■ ASSIGNED TASK: Transcribe the listing below only from the line with "## Delegação de grupo de funções" up to and including the line with "A delegação de grupo de função é".

■ ENTRIES PROVIDED:
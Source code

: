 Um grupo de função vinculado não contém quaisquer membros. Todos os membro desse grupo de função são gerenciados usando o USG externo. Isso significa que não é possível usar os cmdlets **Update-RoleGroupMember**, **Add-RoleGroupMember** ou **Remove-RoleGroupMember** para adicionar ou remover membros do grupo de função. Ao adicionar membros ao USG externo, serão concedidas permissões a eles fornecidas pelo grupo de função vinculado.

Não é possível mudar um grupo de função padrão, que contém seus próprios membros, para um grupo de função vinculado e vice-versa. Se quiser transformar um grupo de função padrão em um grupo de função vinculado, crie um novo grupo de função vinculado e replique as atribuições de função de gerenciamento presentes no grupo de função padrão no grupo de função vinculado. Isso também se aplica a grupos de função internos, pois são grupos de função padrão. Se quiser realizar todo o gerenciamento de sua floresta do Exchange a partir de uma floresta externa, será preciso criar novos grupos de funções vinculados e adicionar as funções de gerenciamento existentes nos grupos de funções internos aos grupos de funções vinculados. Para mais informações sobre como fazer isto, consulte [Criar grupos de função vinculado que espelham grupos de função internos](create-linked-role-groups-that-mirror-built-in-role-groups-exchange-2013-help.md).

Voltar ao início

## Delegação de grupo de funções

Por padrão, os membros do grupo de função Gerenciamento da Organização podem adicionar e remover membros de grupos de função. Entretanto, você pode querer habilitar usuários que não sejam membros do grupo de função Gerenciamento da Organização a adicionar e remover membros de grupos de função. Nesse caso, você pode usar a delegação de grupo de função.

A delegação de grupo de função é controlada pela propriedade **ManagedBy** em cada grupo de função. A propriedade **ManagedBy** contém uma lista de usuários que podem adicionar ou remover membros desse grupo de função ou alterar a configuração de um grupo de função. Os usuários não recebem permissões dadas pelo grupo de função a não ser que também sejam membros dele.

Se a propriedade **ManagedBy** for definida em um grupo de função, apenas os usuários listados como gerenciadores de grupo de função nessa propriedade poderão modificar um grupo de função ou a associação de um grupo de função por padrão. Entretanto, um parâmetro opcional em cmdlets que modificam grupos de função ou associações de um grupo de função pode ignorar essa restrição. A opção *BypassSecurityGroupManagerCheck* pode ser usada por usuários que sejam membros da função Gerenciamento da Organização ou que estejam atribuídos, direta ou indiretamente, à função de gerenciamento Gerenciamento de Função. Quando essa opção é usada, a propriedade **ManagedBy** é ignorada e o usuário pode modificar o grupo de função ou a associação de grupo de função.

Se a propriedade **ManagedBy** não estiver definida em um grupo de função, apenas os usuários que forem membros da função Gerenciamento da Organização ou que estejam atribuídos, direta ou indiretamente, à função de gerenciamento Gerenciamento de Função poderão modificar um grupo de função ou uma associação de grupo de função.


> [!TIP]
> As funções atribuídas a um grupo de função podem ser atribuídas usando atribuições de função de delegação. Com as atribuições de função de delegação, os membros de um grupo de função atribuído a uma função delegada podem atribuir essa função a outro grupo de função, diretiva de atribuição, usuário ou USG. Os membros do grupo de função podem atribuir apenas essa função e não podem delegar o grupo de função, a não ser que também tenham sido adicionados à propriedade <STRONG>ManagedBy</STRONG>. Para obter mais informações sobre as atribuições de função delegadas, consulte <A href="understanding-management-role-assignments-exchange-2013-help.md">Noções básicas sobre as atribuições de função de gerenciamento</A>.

■ TASK SOLUTION:
## Delegação de grupo de funções

Por padrão, os membros do grupo de função Gerenciamento da Organização podem adicionar e remover membros de grupos de função. Entretanto, você pode querer habilitar usuários que não sejam membros do grupo de função Gerenciamento da Organização a adicionar e remover membros de grupos de função. Nesse caso, você pode usar a delegação de grupo de função.

A delegação de grupo de função é controlada pela propriedade **ManagedBy** em cada grupo de função. A propriedade **ManagedBy** contém uma lista de usuários que podem adicionar ou remover membros desse grupo de função ou alterar a configuração de um grupo de função. Os usuários não recebem permissões dadas pelo grupo de função a não ser que também sejam membros dele.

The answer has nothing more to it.